Peron, friend of slain homosexual activist and boy-lover Harvey Milk, helped push through a San Francisco ordinance that allowed the use of medical marijuana. That was seen as a precursor to the statewide legalization of medical pot in 1996 with the passage of California Proposition 215.
Today, medical marijuana is legal in most U.S. states and Washington, D.C.
Born in New York, Peron was drafted in the late 1960s to serve in Vietnam, where he first encountered cannabis, according to media reports his brother posted on Facebook. At the height of the U.S. war on drugs in the early 1990s, he founded the San Francisco Cannabis Buyers Club, the nation’s first public marijuana dispensary.
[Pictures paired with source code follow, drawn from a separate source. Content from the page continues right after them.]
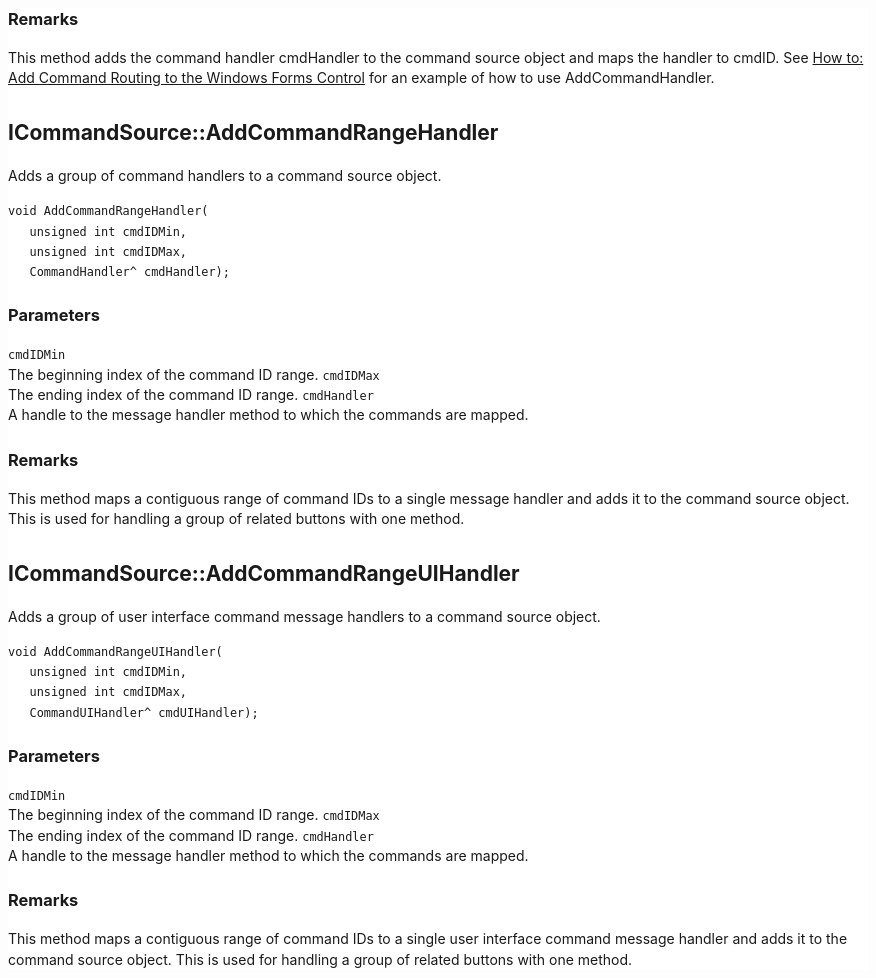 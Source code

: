 ### Remarks
This method adds the command handler cmdHandler to the command source object and maps the handler to cmdID.
See [How to: Add Command Routing to the Windows Forms Control](https://msdn.microsoft.com/library/y33d8624.aspx) for an example of how to use AddCommandHandler.

## <a name="icommandcource__addcommandrangehandler"></a> ICommandSource::AddCommandRangeHandler

Adds a group of command handlers to a command source object.
```
void AddCommandRangeHandler(
   unsigned int cmdIDMin,
   unsigned int cmdIDMax,
   CommandHandler^ cmdHandler);
```
### Parameters  
`cmdIDMin`  
The beginning index of the command ID range.
`cmdIDMax`  
The ending index of the command ID range.
`cmdHandler`  
A handle to the message handler method to which the commands are mapped.
### Remarks
This method maps a contiguous range of command IDs to a single message handler and adds it to the command source object. This is used for handling a group of related buttons with one method.

## <a name="icommandcource__addcommandrangeuihandler"></a> ICommandSource::AddCommandRangeUIHandler
Adds a group of user interface command message handlers to a command source object.
```
void AddCommandRangeUIHandler( 
   unsigned int cmdIDMin, 
   unsigned int cmdIDMax, 
   CommandUIHandler^ cmdUIHandler);
```
### Parameters  
`cmdIDMin`  
The beginning index of the command ID range.
`cmdIDMax`  
The ending index of the command ID range.
`cmdHandler`  
A handle to the message handler method to which the commands are mapped.

### Remarks
This method maps a contiguous range of command IDs to a single user interface command message handler and adds it to the command source object. This is used for handling a group of related buttons with one method.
Promoter of all things culturally destructive–including the leftist sexuality ideology–Marxist philanthropist and hedge fund billionaire George Soros and Nicholas Pritzker, who sits on the board of e-cigarette Juul Labs, are early marijuana industry expansionists.
Juuls are “a trendy vape that resembles a flash drive and can be charged in a laptop’s USB port.” “Juuling,” now plagues high schools and colleges around the country, and the CDC warns, “If you’ve never smoked… e-cigarettes, don’t start.”
When the pro-pot organization, Drug Policy Action, was asked for the source of its funding, they confirmed that it came from Soros. Representatives declined a request for comment from Soros.
“LGBTQ” billionaire and homosexual Henry van Ameringen, New York-based heir to fragrance company International Flavors & Fragrance, and Peter Lewis, a retiree tied to the Progressive insurance company. Each donated $1.25 million to Proposition 64.
Lewis and van Ameringen contributed through a committee called New Approach PAC, which is also active in other states, and have no other investments in the marijuana industry, according to Graham Boyd, head of the political action committee.
Henry Van Amerigen, like Illinois LGBTQ cash-cow Fred Eychner, spent millions to redefine marriage in America and will reap the rewards of legalized marijuana.
Two of the most active Fred Eychaner acolytes in the Illinois Legislature are Senator Heather Steans and Representative Kelly Cassidy. Their Pan-Progressive voting records merge when LGBTQ identity legislation and legalized marijuana initiatives promote life-style choices as Civil Rights.
Legalized marijuana use was not the idea of local stoners. It is a calculated move to garner more control by LGBTQ and Progressive forces over schools, law enforcement and industry in Illinois.
Some people will benefit. Illinois will not. The two doting Aunts of Folly, Steans and Cassidy have cultivated bad policy for our schools and our moral climate. They are far from done with their work.
LBTQ roots in the legal weed battle are deep.